FAISS is a library optimized for fast vector search:

import faiss

dimension = sentence_embeddings.shape[1]

index = faiss.IndexFlatL2(dimension)

index.add(np.array(sentence_embeddings).astype('float32'))

Step 4: Search by Semantic Meaning

Let’s define a simple search function:

import pandas as pd

def semantic_search(query, k=3):

    query_embedding = model.encode([query])

    distances, indices = index.search(np.array(query_embedding).astype('float32'), k)

    results = pd.DataFrame({

        'Text': [sentences[i] for i in indices[0]],

        'Distance': distances[0]

    })

    return results

# Try it out:

semantic_search("how accurate was the science")

You’ll get a ranked list of the most relevant sentences—not based on exact word matches but semantic similarity.

Keyword Search Comparison

For comparison, let’s also look at a simple keyword-based method using BM25:

from rank_bm25 import BM25Okapi

import string

def tokenize(text):

    return [word.strip(string.punctuation).lower() for word in text.split() if word]

tokenized_corpus = [tokenize(s) for s in sentences]

bm25 = BM25Okapi(tokenized_corpus)

def keyword_search(query, k=3):

    tokenized_query = tokenize(query)

    scores = bm25.get_scores(tokenized_query)

    top_indices = np.argsort(scores)[::-1][:k]

    results = pd.DataFrame({

        'Text': [sentences[i] for i in top_indices],

        'Score': [scores[i] for i in top_indices]

    })

    return results

# Now compare both methods with:

semantic_search("how accurate was the science")

keyword_search("how accurate was the science")

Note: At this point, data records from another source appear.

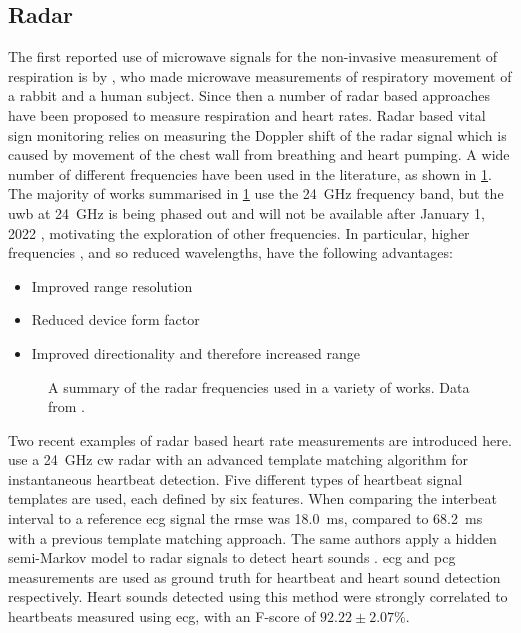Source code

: \documentclass[11pt, parskip=half*,twoside=false]{scrbook}
\begin{document}
\subsection{Radar}
The first reported use of microwave signals for the non-invasive measurement of respiration is by \citet{linNoninvasiveMicrowaveMeasurement1975}, who made microwave measurements of respiratory movement of a rabbit and a human subject. Since then a number of radar based approaches have been proposed to measure respiration and heart rates. Radar based vital sign monitoring relies on measuring the Doppler shift of the radar signal which is caused by movement of the chest wall from breathing and heart pumping. A wide number of different frequencies have been used in the literature, as shown in \cref{fig:radar_freqs}. The majority of works summarised in \cref{fig:radar_freqs} use the 24~GHz frequency band, but the \gls{uwb} at 24~GHz is being phased out and will not be available after January 1, 2022 \citep{ramasubramanianMovingLegacy242018}, motivating the exploration of other frequencies. In particular, higher frequencies , and so reduced wavelengths, have the following advantages: 
\begin{itemize}
	\item Improved range resolution
	\item Reduced device form factor
	\item Improved directionality and therefore increased range
\end{itemize}

\begin{figure}[h]
	\centering
	
	\caption{A summary of the radar frequencies used in a variety of works. Data from \citet{singhMultiResidentNonContactVital2021}.}
	\label{fig:radar_freqs}
\end{figure}

Two recent examples of radar based heart rate measurements are introduced here.  \citet{willAdvancedTemplateMatching2017} use a 24~GHz \gls{cw} radar with an advanced template matching algorithm for instantaneous heartbeat detection. Five different types of heartbeat signal templates are used, each defined by six features. When comparing the interbeat interval to a reference \gls{ecg} signal the \gls{rmse} was 18.0~ms, compared to 68.2~ms with a previous template matching approach. The same authors apply a hidden semi-Markov model to radar signals to detect heart sounds \citep{willRadarBasedHeartSound2018}. \gls{ecg} and \gls{pcg} measurements are used as ground truth for heartbeat and heart sound detection respectively. Heart sounds detected using this method were strongly correlated to heartbeats measured using \gls{ecg}, with an F-score of $92.22\pm 2.07 \%$.
\end{document}
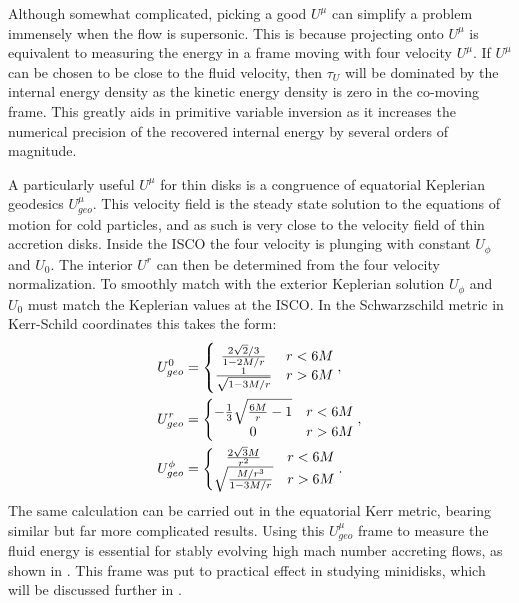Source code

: Although somewhat complicated, picking a good $U^\mu$ can simplify a problem immensely when the flow is supersonic.  This is because projecting onto $U^\mu$ is equivalent to measuring the energy in a frame moving with four velocity $U^\mu$.  If $U^\mu$ can be chosen to be close to the fluid velocity, then $\tau_U$ will be dominated by the internal energy density as the kinetic energy density is zero in the co-moving frame.  This greatly aids in primitive variable inversion as it increases the numerical precision of the recovered internal energy by several orders of magnitude.

A particularly useful $U^\mu$ for thin disks is a congruence of equatorial Keplerian geodesics $U^\mu_{geo}$.  This velocity field is the steady state solution to the equations of motion for cold particles, and as such is very close to the velocity field of thin accretion disks.  Inside the ISCO the four velocity is plunging with constant $U_\phi$ and $U_0$.  The interior $U^r$ can then be determined from the four velocity normalization. To smoothly match with the exterior Keplerian solution $U_\phi$ and $U_0$ must match the Keplerian values at the ISCO.  In the Schwarzschild metric in Kerr-Schild coordinates this takes the form:
\begin{align}
	U^0_{geo} &= \left \{ \begin{matrix} \frac{2\sqrt{2}/3}{1-2M/r} & r < 6M \\
						\frac{1}{\sqrt{1-3M/r}} & r > 6M \end{matrix} \right . , \nonumber \\
	U^r_{geo} &= \left \{ \begin{matrix} -\frac{1}{3}\sqrt{\frac{6M}{r}-1} & r < 6M \\
						0 & r > 6M \end{matrix} \right . , \nonumber \\
	U^\phi_{geo} &= \left \{ \begin{matrix}  \frac{2 \sqrt{3} M}{r^2} & r < 6M \\
						\sqrt{\frac{M/r^3}{1-3M/r}} & r > 6M \end{matrix} \right . . \eqlabel{Ugeo}
\end{align}
The same calculation can be carried out in the equatorial Kerr metric, bearing similar but far more complicated results.  Using this $U^\mu_{geo}$ frame to measure the fluid energy is essential for stably evolving high mach number accreting flows, as shown in .  This frame was put to practical effect in studying minidisks, which will be discussed further in .

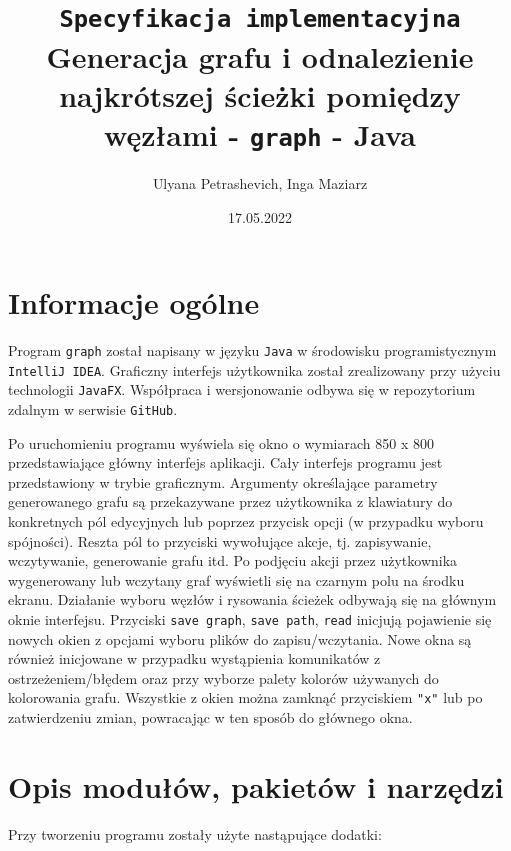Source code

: \documentclass[]{article}
\title{\texttt{Specyfikacja implementacyjna}\\Generacja grafu i odnalezienie najkrótszej ścieżki pomiędzy węzłami - \texttt{graph} - Java}
\author{Ulyana Petrashevich, Inga Maziarz}
\date{17.05.2022}
\begin{document}
\maketitle
\tableofcontents
\thispagestyle{empty}
\newpage
\section{Informacje ogólne}\label{header-n231}
Program \texttt{graph} został napisany w języku \texttt{Java} w środowisku programistycznym \texttt{IntelliJ IDEA}. Graficzny interfejs użytkownika został zrealizowany przy użyciu technologii \texttt{JavaFX}. Współpraca i wersjonowanie odbywa się w repozytorium zdalnym w serwisie \texttt{GitHub}.

Po uruchomieniu programu wyświela się okno o wymiarach 850 x 800 przedstawiające główny interfejs aplikacji. Cały interfejs programu jest przedstawiony w trybie graficznym. Argumenty określające parametry generowanego grafu są przekazywane przez użytkownika z klawiatury do konkretnych pól edycyjnych lub poprzez przycisk opcji (w przypadku wyboru spójności). Reszta pól to przyciski wywołujące akcje, tj. zapisywanie, wczytywanie, generowanie grafu itd. Po podjęciu akcji przez użytkownika wygenerowany lub wczytany graf wyświetli się na czarnym polu na środku ekranu. Działanie wyboru węzłów i rysowania ścieżek odbywają się na głównym oknie interfejsu. Przyciski \texttt{save graph}, \texttt{save path}, \texttt{read} inicjują pojawienie się nowych okien z opcjami wyboru plików do zapisu/wczytania. Nowe okna są również inicjowane w przypadku wystąpienia komunikatów z ostrzeżeniem/błędem oraz przy wyborze palety kolorów używanych do kolorowania grafu. Wszystkie z okien można zamknąć przyciskiem \texttt{"x"} lub po zatwierdzeniu zmian, powracając w ten sposób do głównego okna.

\section{Opis modułów, pakietów i narzędzi}\label{header-n233}
Przy tworzeniu programu zostały użyte nastąpujące dodatki:
\end{document}
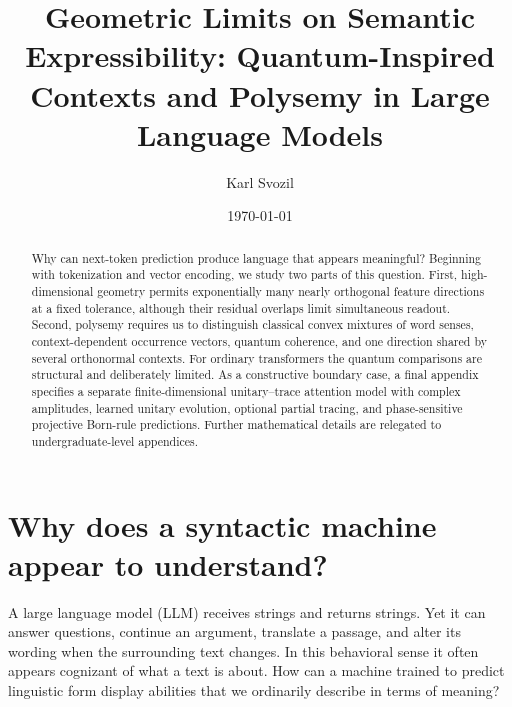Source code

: \documentclass[
  aps,
  reprint,
  superscriptaddress,
  floatfix,
  nofootinbib,
  longbibliography
]{revtex4-2}
\begin{document}
\title{Geometric Limits on Semantic Expressibility: Quantum-Inspired Contexts and Polysemy in Large Language Models}

\author{Karl Svozil}

\date{\today}

\begin{abstract}
Why can next-token prediction produce language that appears meaningful?
Beginning with tokenization and vector encoding, we study two parts of this
question.  First, high-dimensional geometry permits exponentially many nearly
orthogonal feature directions at a fixed tolerance, although their residual
overlaps limit simultaneous readout.  Second, polysemy requires us to
distinguish classical convex mixtures of word senses, context-dependent
occurrence vectors, quantum coherence, and one direction shared by several
orthonormal contexts.  For ordinary transformers the quantum comparisons are
structural and deliberately limited.  As a constructive boundary case, a
final appendix specifies a separate finite-dimensional unitary--trace
attention model with complex amplitudes, learned unitary evolution, optional
partial tracing, and phase-sensitive projective Born-rule predictions.
Further mathematical details are
relegated to undergraduate-level appendices.
\end{abstract}

\maketitle

\section{Why does a syntactic machine appear to understand?}
\label{sec:puzzle}

A large language model (LLM) receives strings and returns strings.  Yet it can
answer questions, continue an argument, translate a passage, and alter its
wording when the surrounding text changes.  In this behavioral sense it often
appears cognizant of what a text is about.  How can a machine trained to
predict linguistic form display abilities that we ordinarily describe in
terms of meaning?
\end{document}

Limitations of Dense Retrieval

  • Not always relevant: If no good answer exists in the data, it still returns something.
  • Exact phrase matching: Sometimes you just need a literal match—dense retrieval may not help.
  • Domain sensitivity: A model trained on web data might not perform well on legal or medical texts.

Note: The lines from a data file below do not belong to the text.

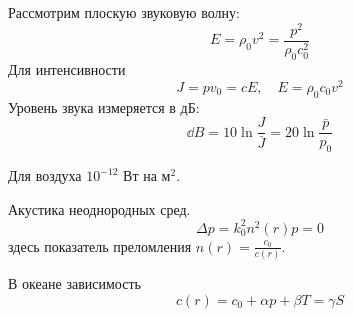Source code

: Рассмотрим плоскую звуковую волну:
\begin{equation}
    E = \rho_0 v^2 = \frac{p^2}{\rho_0 c_0^2}
\end{equation}
Для интенсивности
\begin{equation}
    J = p v_0 = cE, \quad E = \rho_0 c_0 v^2
\end{equation}
Уровень звука измеряется в дБ:
\begin{equation}
    \dd{B} = 10 \ln \frac{J}{\bar{J}} = 
    20 \ln \frac{\bar{p}}{p_0}
\end{equation}

Для воздуха $10^{-12}$ Вт на м${}^2$.


Акустика неоднородных сред.
\begin{equation}
    \Delta p = k_0^2 n^2(r) p = 0 
\end{equation}
здесь показатель преломления $n(r)=\frac{c_0}{c(r)}$.

В океане зависимость 
\begin{equation}
    c(r) = c_0 +\alpha p +\beta T = \gamma S
\end{equation}
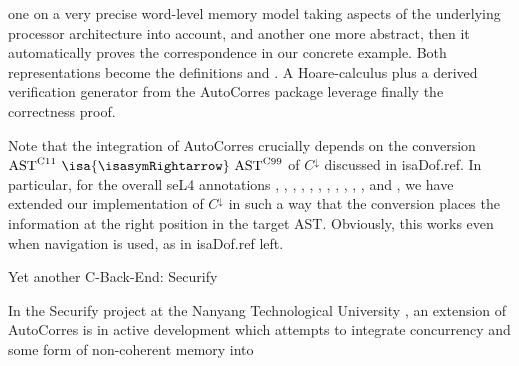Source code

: \begin{isabellebody}
\begin{isamarkuptext}
one on a very precise word-level memory model taking aspects of the underlying processor
architecture into account, and another one more abstract, then it automatically proves the
correspondence in our concrete example. Both representations become the definitions
 and . A Hoare-calculus plus
a derived verification generator  from the AutoCorres package
leverage finally the correctness proof.%
\end{isamarkuptext}\isamarkuptrue%
%
\begin{isamarkuptext}%
Note that the integration of AutoCorres crucially depends on the conversion
$\text{AST}^\text{C11}~\isa{{\isasymRightarrow}}~\text{AST}^\text{C99}$ of $C^\downarrow$
discussed in \csname isaDof.ref. In particular, for the overall seL4
annotations
,
,
,
,
,
,
,
,
,
,
, and
,
we have extended our implementation of $C^\downarrow$ in such a way that the conversion places the
information at the right position in the target AST. Obviously, this works even when navigation is
used, as in \csname isaDof.ref left.%
\end{isamarkuptext}\isamarkuptrue%
%
\begin{isamarkupsubsection*}%
[label = {securify},type = {scholarly_paper.technical}, args={label = {securify},type = {scholarly_paper.technical}, scholarly_paper.text_section.main_author = {@{docitem ''fred''}}, Isa_COL.text_element.level = {}, Isa_COL.text_element.referentiable = {False}, Isa_COL.text_element.variants = {{STR ''outline'', STR ''document''}}, scholarly_paper.text_section.fixme_list = {}, Isa_COL.text_element.level = {}, scholarly_paper.technical.definition_list = {}}]Yet another C-Back-End: Securify%
\end{isamarkupsubsection*}\isamarkuptrue%
%
\begin{isamarkuptext}%
In the Securify project at the Nanyang Technological University \cite{DBLP:conf/tacas/SananZHZTL17,DBLP:conf/itp/HouSTL17}, an extension of AutoCorres is in
active development which attempts to integrate concurrency and some form of non-coherent memory into

\end{isamarkuptext}
\end{isabellebody}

Smart Chunking for Long Docs

Since models can’t handle unlimited text length, we split long documents into chunks:

  • Sentence-level: May be too fine-grained.
  • Paragraph-level: Often the sweet spot.
  • Overlapping chunks: Retain context between chunks.

Use overlap like this for chunking:

def chunk_text(text, chunk_size=3, overlap=1):

    sentences = [s.strip() for s in text.split('.') if s.strip()]

    chunks = []

    for i in range(0, len(sentences), chunk_size - overlap):

        chunk = '. '.join(sentences[i:i + chunk_size])

        chunks.append(chunk)

    return chunks

Bonus Tip: Fine-Tuning Embeddings

You can further improve results by fine-tuning embedding models using positive and negative query-document pairs:

  • Positive: “Interstellar release date” → “Interstellar premiered in 2014…”
  • Negative: “Interstellar cast” → same document (but irrelevant)

The model learns to bring positive pairs closer and push irrelevant ones farther apart.

Semantic search opens up a new dimension for information retrieval. You’re no longer bound by keywords—now your queries can be understood in context. And with tools like sentence-transformers and FAISS, it’s easier than ever to build your own intelligent search system.